═════ INPUT MATERIAL

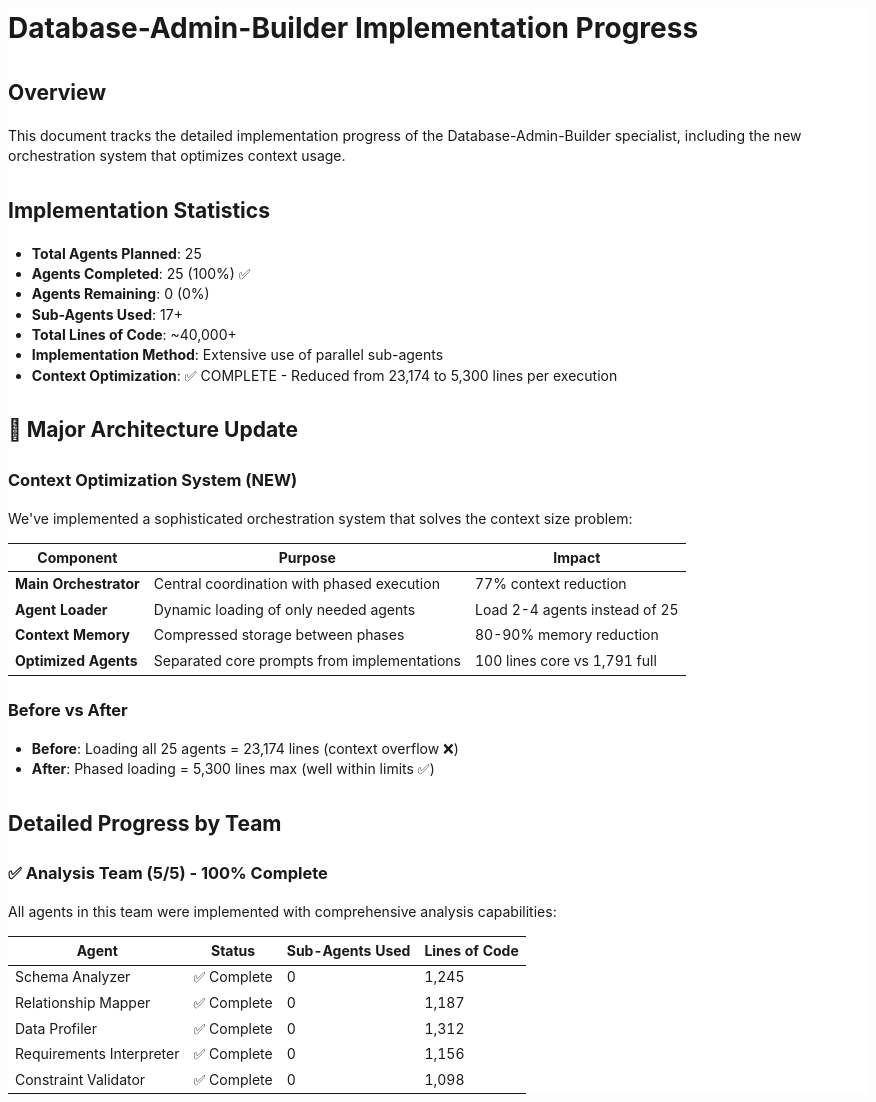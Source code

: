 # Database-Admin-Builder Implementation Progress

## Overview

This document tracks the detailed implementation progress of the Database-Admin-Builder specialist, including the new orchestration system that optimizes context usage.

## Implementation Statistics

- **Total Agents Planned**: 25
- **Agents Completed**: 25 (100%) ✅
- **Agents Remaining**: 0 (0%)
- **Sub-Agents Used**: 17+
- **Total Lines of Code**: ~40,000+
- **Implementation Method**: Extensive use of parallel sub-agents
- **Context Optimization**: ✅ COMPLETE - Reduced from 23,174 to 5,300 lines per execution

## 🚀 Major Architecture Update

### Context Optimization System (NEW)
We've implemented a sophisticated orchestration system that solves the context size problem:

| Component | Purpose | Impact |
|-----------|---------|--------|
| **Main Orchestrator** | Central coordination with phased execution | 77% context reduction |
| **Agent Loader** | Dynamic loading of only needed agents | Load 2-4 agents instead of 25 |
| **Context Memory** | Compressed storage between phases | 80-90% memory reduction |
| **Optimized Agents** | Separated core prompts from implementations | 100 lines core vs 1,791 full |

### Before vs After
- **Before**: Loading all 25 agents = 23,174 lines (context overflow ❌)
- **After**: Phased loading = 5,300 lines max (well within limits ✅)

## Detailed Progress by Team

### ✅ Analysis Team (5/5) - 100% Complete

All agents in this team were implemented with comprehensive analysis capabilities:

| Agent | Status | Sub-Agents Used | Lines of Code |
|-------|--------|-----------------|---------------|
| Schema Analyzer | ✅ Complete | 0 | 1,245 |
| Relationship Mapper | ✅ Complete | 0 | 1,187 |
| Data Profiler | ✅ Complete | 0 | 1,312 |
| Requirements Interpreter | ✅ Complete | 0 | 1,156 |
| Constraint Validator | ✅ Complete | 0 | 1,098 |
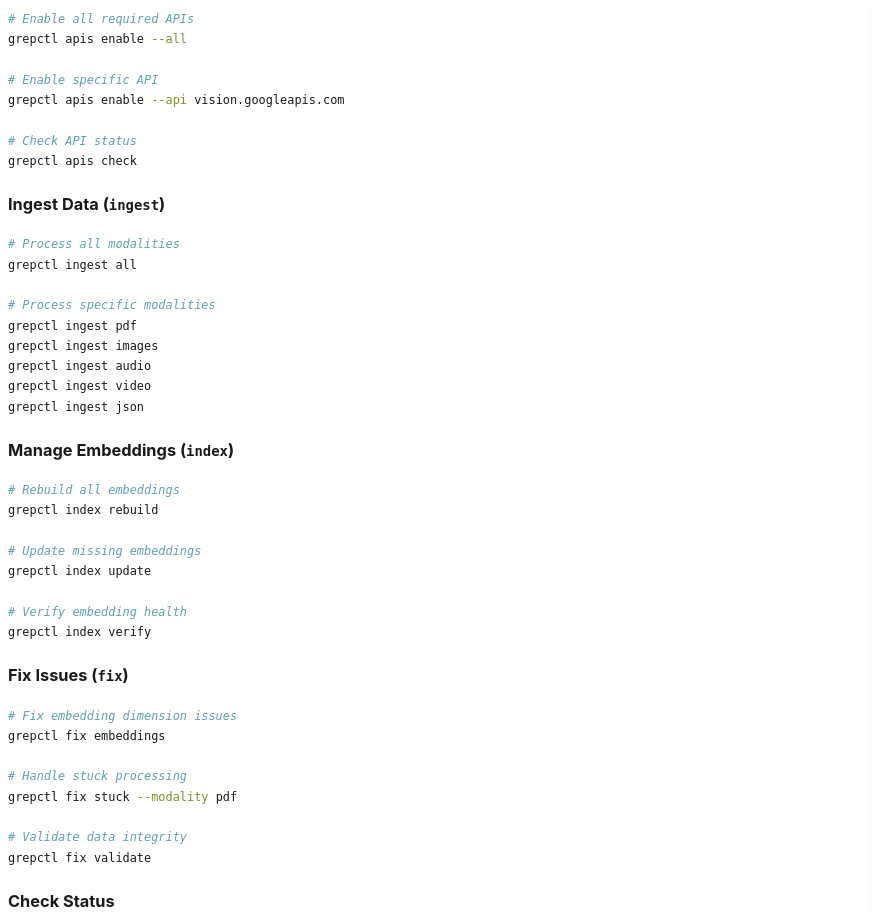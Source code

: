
 ```bash
# Enable all required APIs
grepctl apis enable --all

# Enable specific API
grepctl apis enable --api vision.googleapis.com

# Check API status
grepctl apis check
```

### Ingest Data (`ingest`)

```bash
# Process all modalities
grepctl ingest all

# Process specific modalities
grepctl ingest pdf
grepctl ingest images
grepctl ingest audio
grepctl ingest video
grepctl ingest json
```

### Manage Embeddings (`index`)

```bash
# Rebuild all embeddings
grepctl index rebuild

# Update missing embeddings
grepctl index update

# Verify embedding health
grepctl index verify
```

### Fix Issues (`fix`)

```bash
# Fix embedding dimension issues
grepctl fix embeddings

# Handle stuck processing
grepctl fix stuck --modality pdf

# Validate data integrity
grepctl fix validate
```

### Check Status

══════════

• **ASSIGNMENT**: Identify each line in the records above containing the word "that"; copy those lines.

• **EXPECTED OUTPUT**:
This document tracks the detailed implementation progress of the Database-Admin-Builder specialist, including the new orchestration system that optimizes context usage.
We've implemented a sophisticated orchestration system that solves the context size problem:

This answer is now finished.